I bought something like that when we move to our present house cuz there aren't any trees. I staked it all down nice and secure--it blew away within minutes of guests arriving-- beep
I already BUSTED you buying porn, it was on the cable bill.
DEBBIE DOES .......
LOL
Ok, as soon as you said "pergola" I htought the exact same thing you did!
I think Big Tex and I need to have that rule. However, most of the time when he spends a big amount of money it's for me so I guess that wont be fair huh?
Are you in the Humor Blog thing too? If you are where do I click? :)
Here's the link for anyone that wants to know what a Pergola is. It's sooooo pretty.
http://www.walmart.com/catalog/product.do?product_id=8198572
Is a pergola the same as a gazebo?
Some of the Greek banks are offering a service where they text you when you make a purchase. Useful to prevent fraud, same drawbacks in a marital sense...
Bee
Yeah but does he later tell you it don't count cause its for the family.
Jean
Last year the same thing happend to our Gazebo.
Marie
Debbie Does ? that was out before I was born, you need to catch up with your porn.
Nancy
Nah, I'm not funny enough for the humor blog thing.
Brian
Yes it is, I think they called Pegola just to charge more for it.
Yes.
That makes sense.
Even the most unladylike
Ladies can't help it.
Every woman gets
Very excited by
Expensively named items.
Not that
There's anything wrong with it.
Ha!
!!!!!!!!!!!!!!!!!!!!!!!!!!!!!!!
I WON'T GET MAD BECAUSE THAT WAS FUNNY!
How about Good Will Humping.
The Porn Identity?
Die Hard?
The Fantastic Whore?
I didn't realize you also had a talent for porn titles!!
Saving Ryan's Privates
That one is kind of old but funny.
Isn't that one gay porn?
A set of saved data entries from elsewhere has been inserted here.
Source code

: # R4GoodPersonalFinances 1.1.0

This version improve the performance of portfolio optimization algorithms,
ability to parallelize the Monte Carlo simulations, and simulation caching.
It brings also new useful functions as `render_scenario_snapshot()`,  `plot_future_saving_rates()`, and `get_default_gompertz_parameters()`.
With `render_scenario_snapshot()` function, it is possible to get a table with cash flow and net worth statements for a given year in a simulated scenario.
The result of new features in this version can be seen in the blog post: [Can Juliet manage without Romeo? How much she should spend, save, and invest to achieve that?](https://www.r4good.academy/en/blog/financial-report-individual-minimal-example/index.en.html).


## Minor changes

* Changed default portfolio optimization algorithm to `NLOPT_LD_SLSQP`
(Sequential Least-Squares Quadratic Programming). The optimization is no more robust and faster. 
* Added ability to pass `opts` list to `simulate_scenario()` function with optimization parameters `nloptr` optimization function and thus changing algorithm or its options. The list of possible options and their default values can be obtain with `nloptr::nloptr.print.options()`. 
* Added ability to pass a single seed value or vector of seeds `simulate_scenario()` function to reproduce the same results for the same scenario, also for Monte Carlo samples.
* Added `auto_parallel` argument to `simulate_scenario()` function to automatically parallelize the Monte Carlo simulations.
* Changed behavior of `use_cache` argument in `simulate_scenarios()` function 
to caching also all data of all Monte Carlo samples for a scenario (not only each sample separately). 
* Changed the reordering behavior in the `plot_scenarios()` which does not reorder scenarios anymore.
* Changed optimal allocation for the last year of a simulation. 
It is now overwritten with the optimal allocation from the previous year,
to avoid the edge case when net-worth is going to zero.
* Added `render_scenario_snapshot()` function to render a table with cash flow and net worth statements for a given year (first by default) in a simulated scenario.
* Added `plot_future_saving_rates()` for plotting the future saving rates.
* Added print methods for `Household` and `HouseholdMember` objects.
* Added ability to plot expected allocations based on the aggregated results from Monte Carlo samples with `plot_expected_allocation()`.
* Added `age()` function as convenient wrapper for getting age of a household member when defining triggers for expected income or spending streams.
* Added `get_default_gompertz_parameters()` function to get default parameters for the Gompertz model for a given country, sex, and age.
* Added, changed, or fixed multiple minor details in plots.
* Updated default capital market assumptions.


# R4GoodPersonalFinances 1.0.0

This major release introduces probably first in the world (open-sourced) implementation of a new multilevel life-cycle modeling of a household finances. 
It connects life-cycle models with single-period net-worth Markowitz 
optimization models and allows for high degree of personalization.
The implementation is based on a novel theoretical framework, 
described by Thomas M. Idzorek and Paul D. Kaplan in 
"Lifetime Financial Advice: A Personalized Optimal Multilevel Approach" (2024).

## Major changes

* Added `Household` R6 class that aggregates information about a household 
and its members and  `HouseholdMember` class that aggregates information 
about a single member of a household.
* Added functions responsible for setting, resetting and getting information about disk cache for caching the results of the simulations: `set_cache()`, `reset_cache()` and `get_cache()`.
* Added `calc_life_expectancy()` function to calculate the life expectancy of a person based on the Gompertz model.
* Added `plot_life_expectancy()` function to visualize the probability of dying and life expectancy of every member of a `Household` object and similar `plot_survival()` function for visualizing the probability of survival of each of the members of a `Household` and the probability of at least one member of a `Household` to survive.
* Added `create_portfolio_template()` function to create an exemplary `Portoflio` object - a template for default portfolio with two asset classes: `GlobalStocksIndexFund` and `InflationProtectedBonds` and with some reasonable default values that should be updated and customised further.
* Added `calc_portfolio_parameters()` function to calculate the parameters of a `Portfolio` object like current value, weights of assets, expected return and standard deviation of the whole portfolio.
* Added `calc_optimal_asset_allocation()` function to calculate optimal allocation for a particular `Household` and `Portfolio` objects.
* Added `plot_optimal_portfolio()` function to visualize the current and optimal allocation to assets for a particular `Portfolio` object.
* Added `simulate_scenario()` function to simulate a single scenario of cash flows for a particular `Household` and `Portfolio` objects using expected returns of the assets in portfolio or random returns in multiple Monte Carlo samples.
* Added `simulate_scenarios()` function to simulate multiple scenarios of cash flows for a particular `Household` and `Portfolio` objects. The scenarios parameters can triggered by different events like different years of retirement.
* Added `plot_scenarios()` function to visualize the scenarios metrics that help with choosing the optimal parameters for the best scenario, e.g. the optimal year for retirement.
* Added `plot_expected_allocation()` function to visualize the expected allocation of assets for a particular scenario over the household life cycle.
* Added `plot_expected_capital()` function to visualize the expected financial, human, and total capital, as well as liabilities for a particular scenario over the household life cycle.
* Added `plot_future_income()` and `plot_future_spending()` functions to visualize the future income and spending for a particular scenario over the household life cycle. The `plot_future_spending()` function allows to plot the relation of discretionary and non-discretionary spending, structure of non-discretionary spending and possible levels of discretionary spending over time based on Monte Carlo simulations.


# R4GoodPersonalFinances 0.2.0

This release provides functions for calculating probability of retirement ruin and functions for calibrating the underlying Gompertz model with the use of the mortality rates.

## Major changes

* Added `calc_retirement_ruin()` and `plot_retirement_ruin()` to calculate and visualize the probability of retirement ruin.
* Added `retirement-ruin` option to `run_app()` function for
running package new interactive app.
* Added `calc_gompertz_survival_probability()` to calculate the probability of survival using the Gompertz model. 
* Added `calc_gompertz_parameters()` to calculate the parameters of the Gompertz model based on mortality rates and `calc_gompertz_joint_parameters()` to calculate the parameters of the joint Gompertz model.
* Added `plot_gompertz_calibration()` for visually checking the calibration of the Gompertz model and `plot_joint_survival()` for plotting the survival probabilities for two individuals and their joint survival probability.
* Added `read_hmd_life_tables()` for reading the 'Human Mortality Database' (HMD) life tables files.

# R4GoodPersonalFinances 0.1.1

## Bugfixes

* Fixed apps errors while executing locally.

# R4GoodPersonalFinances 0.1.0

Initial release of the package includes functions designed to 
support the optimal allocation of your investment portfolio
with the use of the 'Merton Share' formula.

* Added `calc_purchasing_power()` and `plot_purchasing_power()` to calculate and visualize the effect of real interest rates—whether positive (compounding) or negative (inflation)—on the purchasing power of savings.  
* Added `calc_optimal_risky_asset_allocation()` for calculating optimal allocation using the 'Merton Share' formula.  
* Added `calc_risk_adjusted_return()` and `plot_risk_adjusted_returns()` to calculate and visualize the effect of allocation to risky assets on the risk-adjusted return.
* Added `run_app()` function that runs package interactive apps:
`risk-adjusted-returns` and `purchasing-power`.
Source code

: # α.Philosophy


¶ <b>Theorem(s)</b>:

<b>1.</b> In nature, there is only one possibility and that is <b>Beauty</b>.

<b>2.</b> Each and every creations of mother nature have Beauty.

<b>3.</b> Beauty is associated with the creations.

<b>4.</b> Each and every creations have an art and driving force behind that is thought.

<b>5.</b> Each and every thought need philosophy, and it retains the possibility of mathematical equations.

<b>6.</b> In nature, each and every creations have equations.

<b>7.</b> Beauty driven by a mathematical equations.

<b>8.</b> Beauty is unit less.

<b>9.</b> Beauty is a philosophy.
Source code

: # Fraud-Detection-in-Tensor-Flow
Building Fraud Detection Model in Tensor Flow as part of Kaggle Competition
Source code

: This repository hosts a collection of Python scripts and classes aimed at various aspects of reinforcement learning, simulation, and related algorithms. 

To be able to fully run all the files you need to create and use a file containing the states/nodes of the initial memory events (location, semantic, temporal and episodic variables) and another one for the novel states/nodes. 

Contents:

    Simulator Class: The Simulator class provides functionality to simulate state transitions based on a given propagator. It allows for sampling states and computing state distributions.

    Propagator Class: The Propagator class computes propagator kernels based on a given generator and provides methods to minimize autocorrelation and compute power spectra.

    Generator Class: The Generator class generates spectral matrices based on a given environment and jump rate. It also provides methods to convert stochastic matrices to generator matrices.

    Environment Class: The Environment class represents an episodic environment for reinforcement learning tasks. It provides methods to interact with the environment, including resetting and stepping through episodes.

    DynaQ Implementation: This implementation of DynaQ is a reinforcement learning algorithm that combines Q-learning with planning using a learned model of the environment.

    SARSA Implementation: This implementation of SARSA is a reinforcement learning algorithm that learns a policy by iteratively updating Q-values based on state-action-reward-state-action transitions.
Dan??? Are you trying to tell us something??
no, it's not
Hey, how the hell did Bee manage to comment first while still sleeping??? I have much to learn from that woman.
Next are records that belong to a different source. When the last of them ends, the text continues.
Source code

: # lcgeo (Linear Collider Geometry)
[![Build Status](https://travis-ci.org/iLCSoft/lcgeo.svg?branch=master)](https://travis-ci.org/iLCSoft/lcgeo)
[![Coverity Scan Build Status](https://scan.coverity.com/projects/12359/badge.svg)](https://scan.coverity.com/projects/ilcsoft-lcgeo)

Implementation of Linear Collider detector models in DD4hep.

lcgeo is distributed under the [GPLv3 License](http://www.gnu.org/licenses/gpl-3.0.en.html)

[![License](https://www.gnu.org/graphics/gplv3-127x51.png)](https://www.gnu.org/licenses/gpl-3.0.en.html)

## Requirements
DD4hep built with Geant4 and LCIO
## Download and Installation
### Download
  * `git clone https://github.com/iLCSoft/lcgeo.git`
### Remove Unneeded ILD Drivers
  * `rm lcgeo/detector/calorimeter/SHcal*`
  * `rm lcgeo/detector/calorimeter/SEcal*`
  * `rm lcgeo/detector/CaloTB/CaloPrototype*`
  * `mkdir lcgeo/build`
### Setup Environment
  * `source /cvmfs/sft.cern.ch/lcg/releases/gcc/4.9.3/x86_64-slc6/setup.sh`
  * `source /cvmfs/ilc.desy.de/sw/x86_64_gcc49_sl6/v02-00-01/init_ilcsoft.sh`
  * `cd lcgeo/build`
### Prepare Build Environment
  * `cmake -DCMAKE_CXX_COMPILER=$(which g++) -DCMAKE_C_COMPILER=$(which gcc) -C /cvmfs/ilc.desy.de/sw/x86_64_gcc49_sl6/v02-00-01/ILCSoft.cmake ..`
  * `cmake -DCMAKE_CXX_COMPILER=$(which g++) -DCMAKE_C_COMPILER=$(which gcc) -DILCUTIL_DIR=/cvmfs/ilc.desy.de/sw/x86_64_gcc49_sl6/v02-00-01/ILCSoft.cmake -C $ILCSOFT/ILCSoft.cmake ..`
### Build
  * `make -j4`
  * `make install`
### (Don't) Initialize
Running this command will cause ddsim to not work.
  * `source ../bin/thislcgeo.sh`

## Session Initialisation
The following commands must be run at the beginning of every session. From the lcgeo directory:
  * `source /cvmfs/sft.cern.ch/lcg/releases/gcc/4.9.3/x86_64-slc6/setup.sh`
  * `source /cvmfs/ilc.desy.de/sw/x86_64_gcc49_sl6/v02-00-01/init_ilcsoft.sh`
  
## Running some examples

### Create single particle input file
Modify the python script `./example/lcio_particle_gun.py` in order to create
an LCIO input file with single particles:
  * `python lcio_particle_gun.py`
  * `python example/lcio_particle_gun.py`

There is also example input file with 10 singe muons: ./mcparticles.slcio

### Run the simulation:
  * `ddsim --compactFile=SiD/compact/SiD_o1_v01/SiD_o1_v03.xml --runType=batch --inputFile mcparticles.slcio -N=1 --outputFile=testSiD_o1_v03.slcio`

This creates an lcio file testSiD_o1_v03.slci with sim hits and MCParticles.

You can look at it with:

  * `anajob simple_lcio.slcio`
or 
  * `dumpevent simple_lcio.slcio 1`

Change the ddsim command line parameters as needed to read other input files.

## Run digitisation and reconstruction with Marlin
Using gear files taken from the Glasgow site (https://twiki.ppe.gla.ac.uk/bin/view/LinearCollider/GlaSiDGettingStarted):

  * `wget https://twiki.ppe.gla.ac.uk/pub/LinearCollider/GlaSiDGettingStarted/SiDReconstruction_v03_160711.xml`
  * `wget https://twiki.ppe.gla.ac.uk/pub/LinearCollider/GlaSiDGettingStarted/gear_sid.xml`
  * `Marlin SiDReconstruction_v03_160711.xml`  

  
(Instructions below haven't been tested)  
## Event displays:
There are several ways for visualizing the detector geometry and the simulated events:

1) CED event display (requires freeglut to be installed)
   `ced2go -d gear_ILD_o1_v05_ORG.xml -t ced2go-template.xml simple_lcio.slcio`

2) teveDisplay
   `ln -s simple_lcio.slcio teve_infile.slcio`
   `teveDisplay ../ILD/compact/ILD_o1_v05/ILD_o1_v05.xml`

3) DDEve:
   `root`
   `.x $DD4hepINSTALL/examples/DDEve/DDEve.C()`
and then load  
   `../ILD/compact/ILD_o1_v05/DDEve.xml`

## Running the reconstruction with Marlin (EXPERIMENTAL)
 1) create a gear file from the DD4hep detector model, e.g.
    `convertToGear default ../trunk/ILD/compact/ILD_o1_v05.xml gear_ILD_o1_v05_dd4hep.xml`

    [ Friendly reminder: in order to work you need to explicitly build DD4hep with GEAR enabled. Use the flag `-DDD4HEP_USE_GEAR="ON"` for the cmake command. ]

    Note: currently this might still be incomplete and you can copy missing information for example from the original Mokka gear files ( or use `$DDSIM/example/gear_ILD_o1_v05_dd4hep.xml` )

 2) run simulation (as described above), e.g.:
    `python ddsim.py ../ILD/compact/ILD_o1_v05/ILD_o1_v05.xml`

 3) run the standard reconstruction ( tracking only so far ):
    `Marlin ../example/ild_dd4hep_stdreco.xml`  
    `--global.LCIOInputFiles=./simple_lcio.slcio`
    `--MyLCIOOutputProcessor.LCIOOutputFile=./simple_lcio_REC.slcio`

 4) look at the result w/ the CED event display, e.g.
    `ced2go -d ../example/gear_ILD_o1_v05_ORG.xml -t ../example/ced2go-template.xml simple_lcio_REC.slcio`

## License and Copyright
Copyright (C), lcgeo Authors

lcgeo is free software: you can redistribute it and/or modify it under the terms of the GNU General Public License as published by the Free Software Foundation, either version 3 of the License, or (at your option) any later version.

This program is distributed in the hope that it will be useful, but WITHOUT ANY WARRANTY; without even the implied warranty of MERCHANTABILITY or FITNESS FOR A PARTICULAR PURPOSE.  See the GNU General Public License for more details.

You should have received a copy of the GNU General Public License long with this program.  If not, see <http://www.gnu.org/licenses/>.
Dan, incase you didn't know this by now, we women are best at helping you realize the things you've always wanted but never knew. My husband just found out that he's always wanted a greenhouse. Go figure. He had no idea.
tracy
What color is your house now, I hope you help him paint.
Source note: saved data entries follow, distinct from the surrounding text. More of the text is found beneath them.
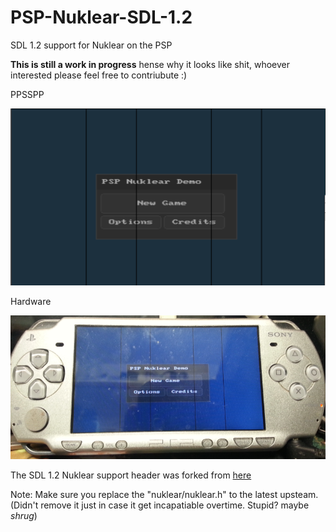 # PSP-Nuklear-SDL-1.2
SDL 1.2 support for Nuklear on the PSP

**This is still a work in progress** hense why it looks like shit, whoever interested please feel free to contriubute :)

PPSSPP

![screenshot 01](screenshot_01.png)

Hardware

![screenshot 02](screenshot_02.png)

The SDL 1.2 Nuklear support header was forked from [here](https://github.com/RobLoach/nuklear_sdl_12)


Note: Make sure you replace the "nuklear/nuklear.h" to the latest upsteam.
(Didn't remove it just in case it get incapatiable overtime. Stupid? maybe *shrug*)
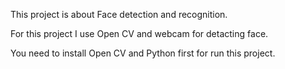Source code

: This project is about Face detection and recognition. 

For this project I use Open CV and webcam for detacting face. 

You need to install Open CV and Python first for run this project.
Dan, if you thought that was creepy.
1. Go to www.google.com
2. On the upper left corner, click on Maps
3. Type in your home address
4. Under "Street View" you will see your intersection
5. Use the mouse to either go further down the road to your neighbors house, or your neighbors neighbors house, zoom into your window, check your garage, etc.
This is not the aerial view you might have seen before, no, no, you will see your house as if you were standing on the street looking right at it.
Type in my address, Bee's, the School house, any address! This my friend, freeks me out.
SC
SC
are these live shots ?
Dan
Big Brother is watching.
Seriously.
Yes they are live shots. There's a car or van I'm not sure that drives around with a camera strapped to the roof taking pictures.
Hey if you haven't already done so or notice.. if you type in the school house a.k.a. my house.. you can see Dale (my boyfriend) standing outside messing with his car.. if you go a little further west and turn around.. which is a cool feature on google maps.. you can see that they caught him bending over.. LOL Its so funny!
Chillax on your whole picture. You didn't tell me anything last night.
Dan, I saw your link on Bee's blog and clicked over...I'm glad I did because you're HILARIOUS! I'll be back later to read some of your older stuff...
Steph
If its the same shot over and over then it can't be live.
Bex
I'm new to this. Thank's for stopping by, I'm glad you're a good judge of humor.